Sehen mit der Makula-Degeneration der Großmutter Clara

Andreas Kumerics
Lehramt Kunst
Klasse Schmidt
2021
Der unscharfe Blick und andere Ruinen
Der unscharfe Blick und andere Ruinen
Sicherheit des Hauses - Blick auf die Mülltonnen
Sicherheit des Hauses - Blick auf die Mülltonnen
Traubenessen
Traubenessen
Sicherheit des Hauses - Blick auf die Leiter
Sicherheit des Hauses - Blick auf die Leiter
Blick in die Küche - entopTisch
Blick in die Küche - entopTisch
Kindesaugen
Kindesaugen
Traum und Zeit
Traum und Zeit
Erinnerung
Erinnerung

„Sehen mit der Makula-Degeneration der Großmutter Clara“ ist eine Annäherung an die Wahrnehmung einer 98-jährigen Frau mit einer Netzhauterkrankung.

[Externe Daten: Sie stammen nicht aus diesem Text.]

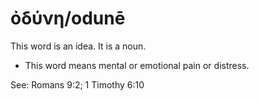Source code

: # ὀδύνη/odunē
This word is an idea. It is a noun.
* This word means mental or emotional pain or distress.

See: Romans 9:2; 1 Timothy 6:10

Den Darstellungen liegen Gespräche mit ihr über ihre Wahrnehmung zugrunde.

„Der scharfe Blick und andere Ruinen“ zeigt sie in jüngeren Jahren. Ihr Sehvermögen ist hier noch gut. Der Blick auf das Bild wird durch eine alte Lupe von ihr gestört. Das Ruinierte kündigt sich an. Wie scharf ist ihr Blick? Wie scharf ist deiner?

„Sicherheit des Hauses 1 – Blick auf die Mülltonnen“ zeigt ihr Wohnhaus. Es werden Elemente aus anderen Bildern vorgegriffen. Objekte verflüchtigen sich. Farben verblassen. Formen verschwimmen. Klare Formen und Farben geben ihr Sicherheit.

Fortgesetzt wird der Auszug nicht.